Hulk Hogan Withdraws Objection to Gawker Bankruptcy Sale

by San Antonio Attorney

Former American wrestler Hulk Hogan withdrew his objection to a sale plan of Gawker Media.

At a hearing on July 7, U.S. Bankruptcy Judge Stuart Bernstein authorized a procedure for Gawker’s sale, which is expected to happen in about a month.

Hulk Hogan, born Terry Bollea, originally disagreed to the auction process because it includes the valuable rights that, according to him, should go to the creditors of Gawker.  Hulk Hogan dropped his objection before the hearing’s schedule.  Court papers show that he is no longer interested in the plan to sell the assets of the online media company.
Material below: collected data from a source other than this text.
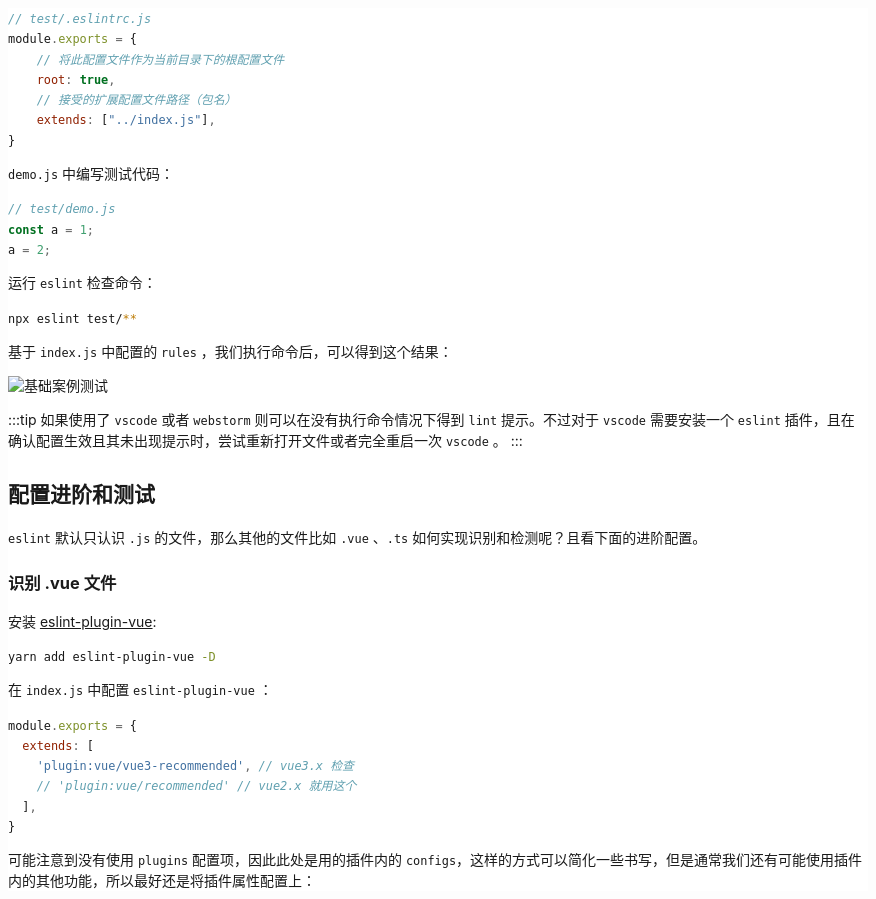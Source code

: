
 ```js
// test/.eslintrc.js 
module.exports = {
    // 将此配置文件作为当前目录下的根配置文件
    root: true,
    // 接受的扩展配置文件路径（包名）
    extends: ["../index.js"],
}
```

`demo.js` 中编写测试代码：

```js
// test/demo.js
const a = 1;
a = 2;
```

运行 `eslint` 检查命令：

```bash
npx eslint test/**
```

基于 `index.js` 中配置的 `rules` ，我们执行命令后，可以得到这个结果：

![基础案例测试](https://s2.loli.net/2022/05/06/huQ2wjd3fGPikOx.png)

:::tip
如果使用了 `vscode` 或者 `webstorm` 则可以在没有执行命令情况下得到 `lint` 提示。不过对于 `vscode` 需要安装一个 `eslint` 插件，且在确认配置生效且其未出现提示时，尝试重新打开文件或者完全重启一次 `vscode` 。
:::

## 配置进阶和测试

`eslint` 默认只认识 `.js` 的文件，那么其他的文件比如 `.vue` 、`.ts` 如何实现识别和检测呢？且看下面的进阶配置。

### 识别 .vue 文件

安装 [eslint-plugin-vue](https://eslint.vuejs.org/user-guide/#installation):

```bash
yarn add eslint-plugin-vue -D
```

在 `index.js` 中配置 `eslint-plugin-vue` ：

```js
module.exports = {
  extends: [
    'plugin:vue/vue3-recommended', // vue3.x 检查
    // 'plugin:vue/recommended' // vue2.x 就用这个
  ],
}
```

可能注意到没有使用 `plugins` 配置项，因此此处是用的插件内的 `configs`，这样的方式可以简化一些书写，但是通常我们还有可能使用插件内的其他功能，所以最好还是将插件属性配置上：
Hulk Hogan was awarded $140 million for a judgment against the online publisher and Denton arising from a sex tape lawsuit.  Denton and a former Gawker employee are liable for the judgment amounting to $115 million.  The ruling was upheld by a Florida judge and the company was required put up a bond amounting to $50 million, which eventually caused it to file for Chapter 11 bankruptcy in June.

Upon filing Gawker’s bankruptcy case, the company has been protected from Hulk Hogan lawsuits.  However, the writers and employees of Gawker have no protection against pending litigations in connection with Gawker articles.

The attorneys of Gawker are seeking to bring protection to Denton and others under the automatic stay provided by the bankruptcy law.  They said that if their request will be denied, Denton and the others will file for personal bankruptcy.

Hulk Hogan opposed Gawker’s request to extend the company’s bankruptcy protection to Denton.

The court battle between the two sides has temporary ceased until July 13.

Gawker, the publisher of Lifehacker, Gizmodo, Jezebel and Kotaku, is still operating while it goes through the bankruptcy process.  At the hearing on July 7, Judge Bernstein authorized a $ 22 million emergency loan package from a Cerberus Capital Management affiliate.  Cerberus will not be participating in the auction for Gawker, according to the publisher’s attorney.